___ Data extract
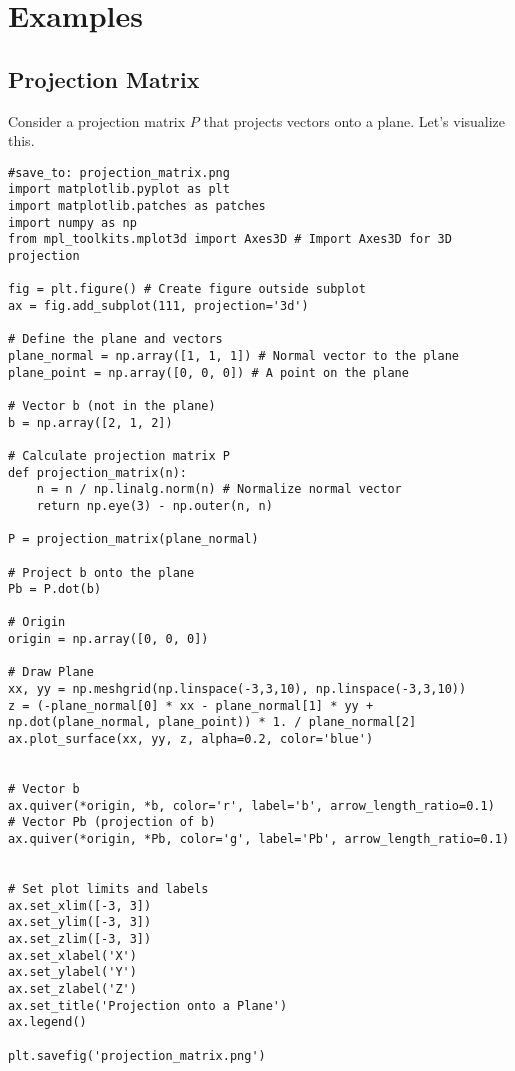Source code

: \documentclass{article}
\begin{document}
\section{Examples}

\subsection{Projection Matrix}

Consider a projection matrix $P$ that projects vectors onto a plane. Let's visualize this.

\begin{verbatim}
#save_to: projection_matrix.png
import matplotlib.pyplot as plt
import matplotlib.patches as patches
import numpy as np
from mpl_toolkits.mplot3d import Axes3D # Import Axes3D for 3D projection

fig = plt.figure() # Create figure outside subplot
ax = fig.add_subplot(111, projection='3d')

# Define the plane and vectors
plane_normal = np.array([1, 1, 1]) # Normal vector to the plane
plane_point = np.array([0, 0, 0]) # A point on the plane

# Vector b (not in the plane)
b = np.array([2, 1, 2])

# Calculate projection matrix P
def projection_matrix(n):
    n = n / np.linalg.norm(n) # Normalize normal vector
    return np.eye(3) - np.outer(n, n)

P = projection_matrix(plane_normal)

# Project b onto the plane
Pb = P.dot(b)

# Origin
origin = np.array([0, 0, 0])

# Draw Plane
xx, yy = np.meshgrid(np.linspace(-3,3,10), np.linspace(-3,3,10))
z = (-plane_normal[0] * xx - plane_normal[1] * yy + np.dot(plane_normal, plane_point)) * 1. / plane_normal[2]
ax.plot_surface(xx, yy, z, alpha=0.2, color='blue')


# Vector b
ax.quiver(*origin, *b, color='r', label='b', arrow_length_ratio=0.1)
# Vector Pb (projection of b)
ax.quiver(*origin, *Pb, color='g', label='Pb', arrow_length_ratio=0.1)


# Set plot limits and labels
ax.set_xlim([-3, 3])
ax.set_ylim([-3, 3])
ax.set_zlim([-3, 3])
ax.set_xlabel('X')
ax.set_ylabel('Y')
ax.set_zlabel('Z')
ax.set_title('Projection onto a Plane')
ax.legend()

plt.savefig('projection_matrix.png')
\end{verbatim}
\end{document}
______
** Exercise requirements **
Output an exact copy of the lines beginning at the one that holds "# Vector Pb (projection of b)" and running through the final line of the records.

** Your response **
# Vector Pb (projection of b)
ax.quiver(*origin, *Pb, color='g', label='Pb', arrow_length_ratio=0.1)


# Set plot limits and labels
ax.set_xlim([-3, 3])
ax.set_ylim([-3, 3])
ax.set_zlim([-3, 3])
ax.set_xlabel('X')
ax.set_ylabel('Y')
ax.set_zlabel('Z')
ax.set_title('Projection onto a Plane')
ax.legend()

plt.savefig('projection_matrix.png')
\end{verbatim}
\end{document}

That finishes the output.